Sin embargo, al llegar la noche, el mundo de Maya cambiaba por completo. Tan pronto como el sol se ocultaba en el horizonte y el pueblo quedaba en silencio, ella se refugiaba en la intimidad de su habitación, en el altillo de la casa. Abría de par en par la ventana de madera para permitir que el rumor áspero del mar rompiendo contra los distantes acantilados llenara el cuarto. A la luz de una modesta vela, abría sus cuadernos y dejaba volar una imaginación indomable. Soñaba con cartas náuticas olvidadas, ruinas cubiertas por la vegetación de islas remotas y expediciones peligrosas capaces de hacerle latir el corazón a mil por hora.
Casi todas aquellas fantasías habían sido sembradas años atrás por su abuela. Ella no era como los demás adultos de Port Blossom; tenía una mirada brillante y vivaz que parecía guardar secretos de mil vidas. Antes de dormir, solía sentarse al borde de la cama de Maya para contarle leyendas sobre piratas audaces, mapas cifrados y artefactos perdidos bajo las profundidades del océano. Su abuela siempre le repetía una misma frase con tono cómplice:
—El océano no es un límite ni una frontera, Maya. Es un camino gigantesco esperando a que tengas el valor de recorrerlo.
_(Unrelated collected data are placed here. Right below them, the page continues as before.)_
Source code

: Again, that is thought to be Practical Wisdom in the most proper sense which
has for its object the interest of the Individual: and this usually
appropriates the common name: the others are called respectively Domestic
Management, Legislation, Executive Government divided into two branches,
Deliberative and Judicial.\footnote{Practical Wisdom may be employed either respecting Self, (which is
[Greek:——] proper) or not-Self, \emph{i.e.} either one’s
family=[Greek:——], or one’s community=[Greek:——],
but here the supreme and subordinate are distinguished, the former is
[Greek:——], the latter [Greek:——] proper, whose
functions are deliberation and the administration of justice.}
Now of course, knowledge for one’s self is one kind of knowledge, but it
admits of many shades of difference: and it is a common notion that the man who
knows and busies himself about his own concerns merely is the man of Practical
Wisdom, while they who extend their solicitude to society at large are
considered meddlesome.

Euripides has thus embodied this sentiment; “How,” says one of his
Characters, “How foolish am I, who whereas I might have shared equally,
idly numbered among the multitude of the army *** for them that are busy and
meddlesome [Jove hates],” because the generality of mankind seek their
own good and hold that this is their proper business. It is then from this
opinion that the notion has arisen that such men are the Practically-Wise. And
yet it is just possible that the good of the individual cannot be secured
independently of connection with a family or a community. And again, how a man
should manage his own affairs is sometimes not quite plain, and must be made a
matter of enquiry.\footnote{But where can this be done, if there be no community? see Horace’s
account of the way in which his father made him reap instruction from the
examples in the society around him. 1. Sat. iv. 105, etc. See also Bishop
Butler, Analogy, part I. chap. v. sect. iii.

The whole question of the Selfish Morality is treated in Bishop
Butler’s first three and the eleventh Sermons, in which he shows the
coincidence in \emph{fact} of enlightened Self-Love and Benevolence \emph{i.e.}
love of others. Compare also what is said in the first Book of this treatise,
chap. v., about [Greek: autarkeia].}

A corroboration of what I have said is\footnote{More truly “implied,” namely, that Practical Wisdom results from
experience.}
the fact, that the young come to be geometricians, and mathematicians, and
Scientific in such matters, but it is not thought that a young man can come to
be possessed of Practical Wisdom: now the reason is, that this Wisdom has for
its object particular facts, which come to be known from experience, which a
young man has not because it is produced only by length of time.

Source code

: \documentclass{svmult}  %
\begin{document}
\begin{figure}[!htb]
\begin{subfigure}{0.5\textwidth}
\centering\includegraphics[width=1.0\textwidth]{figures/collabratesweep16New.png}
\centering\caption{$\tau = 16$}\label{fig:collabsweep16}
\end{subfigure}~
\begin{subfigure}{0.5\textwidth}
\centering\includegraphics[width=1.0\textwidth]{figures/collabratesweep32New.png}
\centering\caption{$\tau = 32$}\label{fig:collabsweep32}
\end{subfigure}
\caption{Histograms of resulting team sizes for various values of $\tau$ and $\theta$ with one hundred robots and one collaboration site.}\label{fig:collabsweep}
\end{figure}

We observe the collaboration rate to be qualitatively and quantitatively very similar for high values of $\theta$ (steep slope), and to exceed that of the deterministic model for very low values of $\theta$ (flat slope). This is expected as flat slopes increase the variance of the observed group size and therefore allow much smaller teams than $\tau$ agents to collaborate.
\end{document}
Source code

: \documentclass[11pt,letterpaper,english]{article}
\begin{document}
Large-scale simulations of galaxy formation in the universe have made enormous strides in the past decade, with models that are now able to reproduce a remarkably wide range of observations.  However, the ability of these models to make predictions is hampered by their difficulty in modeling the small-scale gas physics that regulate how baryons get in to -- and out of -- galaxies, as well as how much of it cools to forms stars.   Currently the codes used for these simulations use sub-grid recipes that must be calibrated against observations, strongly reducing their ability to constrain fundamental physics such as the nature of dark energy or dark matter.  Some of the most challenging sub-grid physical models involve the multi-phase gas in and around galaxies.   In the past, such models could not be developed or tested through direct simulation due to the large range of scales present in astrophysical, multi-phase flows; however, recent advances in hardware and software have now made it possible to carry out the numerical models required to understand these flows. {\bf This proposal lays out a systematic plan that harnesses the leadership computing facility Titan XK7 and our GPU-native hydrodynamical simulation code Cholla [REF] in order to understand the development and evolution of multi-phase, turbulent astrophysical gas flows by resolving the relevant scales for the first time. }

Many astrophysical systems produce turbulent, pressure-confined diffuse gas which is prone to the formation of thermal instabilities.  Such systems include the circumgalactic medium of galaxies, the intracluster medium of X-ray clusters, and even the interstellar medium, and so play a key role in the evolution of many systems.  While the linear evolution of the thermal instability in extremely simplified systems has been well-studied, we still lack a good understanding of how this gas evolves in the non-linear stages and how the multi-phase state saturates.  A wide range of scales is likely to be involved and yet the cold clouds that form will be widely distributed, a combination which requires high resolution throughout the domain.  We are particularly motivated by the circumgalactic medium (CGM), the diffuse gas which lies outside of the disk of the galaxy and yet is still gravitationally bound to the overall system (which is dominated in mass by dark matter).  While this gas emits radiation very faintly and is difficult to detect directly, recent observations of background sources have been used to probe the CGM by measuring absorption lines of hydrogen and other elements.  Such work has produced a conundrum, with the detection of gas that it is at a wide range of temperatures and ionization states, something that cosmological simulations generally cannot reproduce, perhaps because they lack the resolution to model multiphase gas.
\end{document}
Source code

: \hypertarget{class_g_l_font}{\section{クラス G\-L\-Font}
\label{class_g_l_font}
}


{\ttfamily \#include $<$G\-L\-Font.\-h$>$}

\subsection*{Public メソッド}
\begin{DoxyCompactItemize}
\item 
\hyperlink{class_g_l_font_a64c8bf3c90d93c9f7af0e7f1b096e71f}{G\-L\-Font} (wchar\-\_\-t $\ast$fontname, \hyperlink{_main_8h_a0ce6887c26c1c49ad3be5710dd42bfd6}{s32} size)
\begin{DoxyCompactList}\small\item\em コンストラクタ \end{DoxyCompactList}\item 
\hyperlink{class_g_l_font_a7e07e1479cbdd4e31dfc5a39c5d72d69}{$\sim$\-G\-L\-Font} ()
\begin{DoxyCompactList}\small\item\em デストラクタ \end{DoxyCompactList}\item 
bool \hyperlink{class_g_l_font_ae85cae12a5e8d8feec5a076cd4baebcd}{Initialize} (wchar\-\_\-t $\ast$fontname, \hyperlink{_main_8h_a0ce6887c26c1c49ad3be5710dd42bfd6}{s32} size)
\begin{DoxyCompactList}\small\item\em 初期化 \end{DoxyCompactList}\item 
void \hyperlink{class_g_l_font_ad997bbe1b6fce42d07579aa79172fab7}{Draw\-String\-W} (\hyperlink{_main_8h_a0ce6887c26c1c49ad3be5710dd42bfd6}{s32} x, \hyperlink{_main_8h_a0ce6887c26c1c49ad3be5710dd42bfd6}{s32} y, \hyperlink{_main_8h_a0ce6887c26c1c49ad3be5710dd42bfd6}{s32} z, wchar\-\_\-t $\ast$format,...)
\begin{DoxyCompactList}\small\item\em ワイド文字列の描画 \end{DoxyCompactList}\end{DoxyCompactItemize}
Maya se apoyó contra el marco de la ventana y contempló cómo las últimas luces del día teñían el agua con matices dorados, púrpuras y violetas. Sabía perfectamente lo que la gente del pueblo y su propia familia esperaban de ella: una vida tranquila, un trabajo estable y la aceptación de que Port Blossom era todo lo que necesitaba. Pero mientras sentía la brisa marina despeinar su cabello, escuchó de nuevo ese suave murmullo del viento sobre la superficie del agua. En lo más profundo de su ser, supo que aquella aparente calma no duraría para siempre y que su verdadera historia estaba a punto de comenzar.